Work task: Scan the records and identify every line in which the string "make" occurs, then return those lines.

(Records drawn from a dataset)

[Start of section]

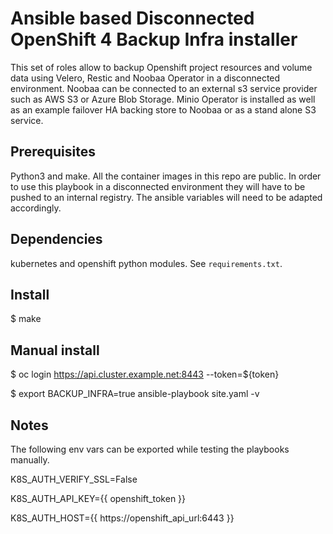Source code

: # Ansible based Disconnected OpenShift 4 Backup Infra installer

This set of roles allow to backup Openshift project resources and volume data using Velero, Restic and Noobaa Operator in a disconnected environment. Noobaa can be connected to an external s3 service provider such as AWS S3 or Azure Blob Storage.
Minio Operator is installed as well as an example failover HA backing store to Noobaa or as a stand alone S3 service.

## Prerequisites
Python3 and make. All the container images in this repo are public. In order to use this playbook in a disconnected environment they will have to be pushed to an internal registry. The ansible variables will need to be adapted accordingly.

## Dependencies

kubernetes and openshift python modules. See `requirements.txt`.

## Install

$ make

## Manual install

$ oc login https://api.cluster.example.net:8443 --token=${token}

$ export BACKUP_INFRA=true ansible-playbook site.yaml -v


## Notes

The following env vars can be exported while testing the playbooks manually.

K8S_AUTH_VERIFY_SSL=False

K8S_AUTH_API_KEY={{ openshift_token }}

K8S_AUTH_HOST={{ https://openshift_api_url:6443 }}
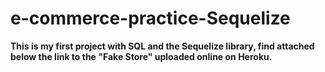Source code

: # e-commerce-practice-Sequelize
**This is my first project with SQL and the Sequelize library, find attached below the link to the "Fake Store" uploaded online on Heroku.**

[End of section]

Output:
Python3 and make. All the container images in this repo are public. In order to use this playbook in a disconnected environment they will have to be pushed to an internal registry. The ansible variables will need to be adapted accordingly.
$ make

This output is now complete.